## THE RECORDS
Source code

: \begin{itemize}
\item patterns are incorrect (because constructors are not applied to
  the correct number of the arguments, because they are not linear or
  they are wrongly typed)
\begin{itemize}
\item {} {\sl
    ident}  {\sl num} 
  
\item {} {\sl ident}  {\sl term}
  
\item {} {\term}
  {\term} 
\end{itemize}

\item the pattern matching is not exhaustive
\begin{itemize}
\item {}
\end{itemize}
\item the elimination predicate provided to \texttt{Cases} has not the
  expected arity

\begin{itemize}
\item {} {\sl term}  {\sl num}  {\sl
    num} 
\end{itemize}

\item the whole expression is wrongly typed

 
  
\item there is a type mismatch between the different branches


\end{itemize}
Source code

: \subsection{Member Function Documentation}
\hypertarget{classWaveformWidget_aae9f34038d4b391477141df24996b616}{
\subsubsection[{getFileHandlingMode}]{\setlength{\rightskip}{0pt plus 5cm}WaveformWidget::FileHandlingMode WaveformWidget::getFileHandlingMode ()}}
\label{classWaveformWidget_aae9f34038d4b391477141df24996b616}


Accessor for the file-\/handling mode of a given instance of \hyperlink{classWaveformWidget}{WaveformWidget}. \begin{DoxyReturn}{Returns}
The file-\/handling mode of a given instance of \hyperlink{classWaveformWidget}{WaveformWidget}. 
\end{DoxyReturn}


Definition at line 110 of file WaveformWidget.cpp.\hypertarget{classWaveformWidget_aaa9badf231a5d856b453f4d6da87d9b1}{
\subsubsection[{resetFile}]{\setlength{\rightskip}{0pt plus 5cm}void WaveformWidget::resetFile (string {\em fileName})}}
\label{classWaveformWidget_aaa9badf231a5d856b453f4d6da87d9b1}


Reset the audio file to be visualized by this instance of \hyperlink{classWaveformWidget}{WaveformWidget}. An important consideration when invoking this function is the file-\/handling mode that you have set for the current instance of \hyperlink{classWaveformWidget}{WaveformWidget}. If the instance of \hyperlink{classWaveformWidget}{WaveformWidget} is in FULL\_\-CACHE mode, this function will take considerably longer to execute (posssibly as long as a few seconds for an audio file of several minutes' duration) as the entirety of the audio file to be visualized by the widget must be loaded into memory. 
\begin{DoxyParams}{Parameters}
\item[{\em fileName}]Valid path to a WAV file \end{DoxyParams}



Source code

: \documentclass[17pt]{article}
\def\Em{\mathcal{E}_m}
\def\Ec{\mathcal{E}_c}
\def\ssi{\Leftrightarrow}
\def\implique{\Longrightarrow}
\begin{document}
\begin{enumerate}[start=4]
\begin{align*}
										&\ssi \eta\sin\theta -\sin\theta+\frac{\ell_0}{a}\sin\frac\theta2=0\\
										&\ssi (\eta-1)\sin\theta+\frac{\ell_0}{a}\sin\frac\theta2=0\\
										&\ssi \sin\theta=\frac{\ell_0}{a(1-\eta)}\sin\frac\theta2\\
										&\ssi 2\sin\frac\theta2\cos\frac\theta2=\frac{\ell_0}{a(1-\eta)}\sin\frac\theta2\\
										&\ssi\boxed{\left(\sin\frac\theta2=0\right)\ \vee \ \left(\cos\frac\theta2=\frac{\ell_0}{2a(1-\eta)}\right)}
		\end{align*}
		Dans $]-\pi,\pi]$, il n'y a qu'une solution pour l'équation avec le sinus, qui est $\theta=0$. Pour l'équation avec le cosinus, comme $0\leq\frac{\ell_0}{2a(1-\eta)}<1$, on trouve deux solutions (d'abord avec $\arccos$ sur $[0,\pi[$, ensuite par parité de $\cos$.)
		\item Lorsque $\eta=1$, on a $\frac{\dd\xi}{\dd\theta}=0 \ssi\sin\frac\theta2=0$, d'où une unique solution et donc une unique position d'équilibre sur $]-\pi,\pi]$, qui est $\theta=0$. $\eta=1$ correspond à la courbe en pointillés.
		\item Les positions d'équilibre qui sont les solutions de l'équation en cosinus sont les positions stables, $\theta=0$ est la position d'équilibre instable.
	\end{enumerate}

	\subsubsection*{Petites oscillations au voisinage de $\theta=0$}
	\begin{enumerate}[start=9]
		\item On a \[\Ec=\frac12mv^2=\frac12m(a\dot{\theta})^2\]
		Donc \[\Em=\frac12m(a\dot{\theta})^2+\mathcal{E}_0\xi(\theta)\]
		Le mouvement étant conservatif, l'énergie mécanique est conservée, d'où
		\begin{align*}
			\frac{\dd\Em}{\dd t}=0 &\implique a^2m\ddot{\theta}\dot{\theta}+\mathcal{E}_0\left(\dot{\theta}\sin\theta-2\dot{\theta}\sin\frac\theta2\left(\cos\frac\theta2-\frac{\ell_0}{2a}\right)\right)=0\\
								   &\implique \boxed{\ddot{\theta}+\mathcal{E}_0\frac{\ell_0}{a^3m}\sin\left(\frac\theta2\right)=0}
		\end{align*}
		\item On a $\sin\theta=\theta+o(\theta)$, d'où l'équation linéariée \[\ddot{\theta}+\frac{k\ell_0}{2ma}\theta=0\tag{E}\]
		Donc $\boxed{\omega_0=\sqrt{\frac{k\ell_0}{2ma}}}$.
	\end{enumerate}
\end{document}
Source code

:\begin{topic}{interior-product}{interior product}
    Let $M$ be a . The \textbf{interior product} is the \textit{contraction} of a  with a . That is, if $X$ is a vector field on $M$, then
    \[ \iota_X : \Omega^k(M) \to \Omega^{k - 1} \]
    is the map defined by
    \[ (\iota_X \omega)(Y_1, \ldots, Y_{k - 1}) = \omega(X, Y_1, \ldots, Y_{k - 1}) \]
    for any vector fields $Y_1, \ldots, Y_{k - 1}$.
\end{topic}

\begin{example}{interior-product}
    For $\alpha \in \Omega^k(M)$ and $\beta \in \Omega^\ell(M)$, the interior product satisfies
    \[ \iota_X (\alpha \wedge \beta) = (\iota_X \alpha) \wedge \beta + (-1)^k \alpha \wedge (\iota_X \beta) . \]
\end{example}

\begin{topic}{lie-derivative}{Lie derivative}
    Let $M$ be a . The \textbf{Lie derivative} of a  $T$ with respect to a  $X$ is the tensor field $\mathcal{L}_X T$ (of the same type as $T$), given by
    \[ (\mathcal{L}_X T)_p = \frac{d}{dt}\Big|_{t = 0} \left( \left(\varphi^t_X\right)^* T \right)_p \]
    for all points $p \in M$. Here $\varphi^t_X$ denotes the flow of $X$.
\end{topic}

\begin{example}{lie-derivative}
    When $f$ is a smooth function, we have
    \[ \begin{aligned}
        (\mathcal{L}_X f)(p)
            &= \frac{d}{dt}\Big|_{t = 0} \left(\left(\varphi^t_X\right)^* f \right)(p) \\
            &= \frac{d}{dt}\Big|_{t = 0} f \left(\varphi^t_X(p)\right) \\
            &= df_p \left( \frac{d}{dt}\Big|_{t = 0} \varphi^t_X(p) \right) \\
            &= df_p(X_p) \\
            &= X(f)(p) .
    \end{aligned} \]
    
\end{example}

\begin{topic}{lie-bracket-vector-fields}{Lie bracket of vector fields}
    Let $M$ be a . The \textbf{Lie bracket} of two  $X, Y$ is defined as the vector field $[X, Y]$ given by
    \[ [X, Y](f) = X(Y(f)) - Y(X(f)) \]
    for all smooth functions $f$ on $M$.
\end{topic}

## TASK TO COMPLETE
Your response should consist of the listing, reproduced exactly.

## ANSWER TO THIS EXERCISE
Source code

: \begin{itemize}
\item patterns are incorrect (because constructors are not applied to
  the correct number of the arguments, because they are not linear or
  they are wrongly typed)
\begin{itemize}
\item {} {\sl
    ident}  {\sl num} 
  
\item {} {\sl ident}  {\sl term}
  
\item {} {\term}
  {\term} 
\end{itemize}

\item the pattern matching is not exhaustive
\begin{itemize}
\item {}
\end{itemize}
\item the elimination predicate provided to \texttt{Cases} has not the
  expected arity

\begin{itemize}
\item {} {\sl term}  {\sl num}  {\sl
    num} 
\end{itemize}

\item the whole expression is wrongly typed

 
  
\item there is a type mismatch between the different branches


\end{itemize}
Source code

: \subsection{Member Function Documentation}
\hypertarget{classWaveformWidget_aae9f34038d4b391477141df24996b616}{
\subsubsection[{getFileHandlingMode}]{\setlength{\rightskip}{0pt plus 5cm}WaveformWidget::FileHandlingMode WaveformWidget::getFileHandlingMode ()}}
\label{classWaveformWidget_aae9f34038d4b391477141df24996b616}


Accessor for the file-\/handling mode of a given instance of \hyperlink{classWaveformWidget}{WaveformWidget}. \begin{DoxyReturn}{Returns}
The file-\/handling mode of a given instance of \hyperlink{classWaveformWidget}{WaveformWidget}. 
\end{DoxyReturn}


Definition at line 110 of file WaveformWidget.cpp.\hypertarget{classWaveformWidget_aaa9badf231a5d856b453f4d6da87d9b1}{
\subsubsection[{resetFile}]{\setlength{\rightskip}{0pt plus 5cm}void WaveformWidget::resetFile (string {\em fileName})}}
\label{classWaveformWidget_aaa9badf231a5d856b453f4d6da87d9b1}


Reset the audio file to be visualized by this instance of \hyperlink{classWaveformWidget}{WaveformWidget}. An important consideration when invoking this function is the file-\/handling mode that you have set for the current instance of \hyperlink{classWaveformWidget}{WaveformWidget}. If the instance of \hyperlink{classWaveformWidget}{WaveformWidget} is in FULL\_\-CACHE mode, this function will take considerably longer to execute (posssibly as long as a few seconds for an audio file of several minutes' duration) as the entirety of the audio file to be visualized by the widget must be loaded into memory. 
\begin{DoxyParams}{Parameters}
\item[{\em fileName}]Valid path to a WAV file \end{DoxyParams}



Source code

: \documentclass[17pt]{article}
\def\Em{\mathcal{E}_m}
\def\Ec{\mathcal{E}_c}
\def\ssi{\Leftrightarrow}
\def\implique{\Longrightarrow}
\begin{document}
\begin{enumerate}[start=4]
\begin{align*}
										&\ssi \eta\sin\theta -\sin\theta+\frac{\ell_0}{a}\sin\frac\theta2=0\\
										&\ssi (\eta-1)\sin\theta+\frac{\ell_0}{a}\sin\frac\theta2=0\\
										&\ssi \sin\theta=\frac{\ell_0}{a(1-\eta)}\sin\frac\theta2\\
										&\ssi 2\sin\frac\theta2\cos\frac\theta2=\frac{\ell_0}{a(1-\eta)}\sin\frac\theta2\\
										&\ssi\boxed{\left(\sin\frac\theta2=0\right)\ \vee \ \left(\cos\frac\theta2=\frac{\ell_0}{2a(1-\eta)}\right)}
		\end{align*}
		Dans $]-\pi,\pi]$, il n'y a qu'une solution pour l'équation avec le sinus, qui est $\theta=0$. Pour l'équation avec le cosinus, comme $0\leq\frac{\ell_0}{2a(1-\eta)}<1$, on trouve deux solutions (d'abord avec $\arccos$ sur $[0,\pi[$, ensuite par parité de $\cos$.)
		\item Lorsque $\eta=1$, on a $\frac{\dd\xi}{\dd\theta}=0 \ssi\sin\frac\theta2=0$, d'où une unique solution et donc une unique position d'équilibre sur $]-\pi,\pi]$, qui est $\theta=0$. $\eta=1$ correspond à la courbe en pointillés.
		\item Les positions d'équilibre qui sont les solutions de l'équation en cosinus sont les positions stables, $\theta=0$ est la position d'équilibre instable.
	\end{enumerate}

	\subsubsection*{Petites oscillations au voisinage de $\theta=0$}
	\begin{enumerate}[start=9]
		\item On a \[\Ec=\frac12mv^2=\frac12m(a\dot{\theta})^2\]
		Donc \[\Em=\frac12m(a\dot{\theta})^2+\mathcal{E}_0\xi(\theta)\]
		Le mouvement étant conservatif, l'énergie mécanique est conservée, d'où
		\begin{align*}
			\frac{\dd\Em}{\dd t}=0 &\implique a^2m\ddot{\theta}\dot{\theta}+\mathcal{E}_0\left(\dot{\theta}\sin\theta-2\dot{\theta}\sin\frac\theta2\left(\cos\frac\theta2-\frac{\ell_0}{2a}\right)\right)=0\\
								   &\implique \boxed{\ddot{\theta}+\mathcal{E}_0\frac{\ell_0}{a^3m}\sin\left(\frac\theta2\right)=0}
		\end{align*}
		\item On a $\sin\theta=\theta+o(\theta)$, d'où l'équation linéariée \[\ddot{\theta}+\frac{k\ell_0}{2ma}\theta=0\tag{E}\]
		Donc $\boxed{\omega_0=\sqrt{\frac{k\ell_0}{2ma}}}$.
	\end{enumerate}
\end{document}
Source code

:\begin{topic}{interior-product}{interior product}
    Let $M$ be a . The \textbf{interior product} is the \textit{contraction} of a  with a . That is, if $X$ is a vector field on $M$, then
    \[ \iota_X : \Omega^k(M) \to \Omega^{k - 1} \]
    is the map defined by
    \[ (\iota_X \omega)(Y_1, \ldots, Y_{k - 1}) = \omega(X, Y_1, \ldots, Y_{k - 1}) \]
    for any vector fields $Y_1, \ldots, Y_{k - 1}$.
\end{topic}

\begin{example}{interior-product}
    For $\alpha \in \Omega^k(M)$ and $\beta \in \Omega^\ell(M)$, the interior product satisfies
    \[ \iota_X (\alpha \wedge \beta) = (\iota_X \alpha) \wedge \beta + (-1)^k \alpha \wedge (\iota_X \beta) . \]
\end{example}

\begin{topic}{lie-derivative}{Lie derivative}
    Let $M$ be a . The \textbf{Lie derivative} of a  $T$ with respect to a  $X$ is the tensor field $\mathcal{L}_X T$ (of the same type as $T$), given by
    \[ (\mathcal{L}_X T)_p = \frac{d}{dt}\Big|_{t = 0} \left( \left(\varphi^t_X\right)^* T \right)_p \]
    for all points $p \in M$. Here $\varphi^t_X$ denotes the flow of $X$.
\end{topic}

\begin{example}{lie-derivative}
    When $f$ is a smooth function, we have
    \[ \begin{aligned}
        (\mathcal{L}_X f)(p)
            &= \frac{d}{dt}\Big|_{t = 0} \left(\left(\varphi^t_X\right)^* f \right)(p) \\
            &= \frac{d}{dt}\Big|_{t = 0} f \left(\varphi^t_X(p)\right) \\
            &= df_p \left( \frac{d}{dt}\Big|_{t = 0} \varphi^t_X(p) \right) \\
            &= df_p(X_p) \\
            &= X(f)(p) .
    \end{aligned} \]
    
\end{example}

\begin{topic}{lie-bracket-vector-fields}{Lie bracket of vector fields}
    Let $M$ be a . The \textbf{Lie bracket} of two  $X, Y$ is defined as the vector field $[X, Y]$ given by
    \[ [X, Y](f) = X(Y(f)) - Y(X(f)) \]
    for all smooth functions $f$ on $M$.
\end{topic}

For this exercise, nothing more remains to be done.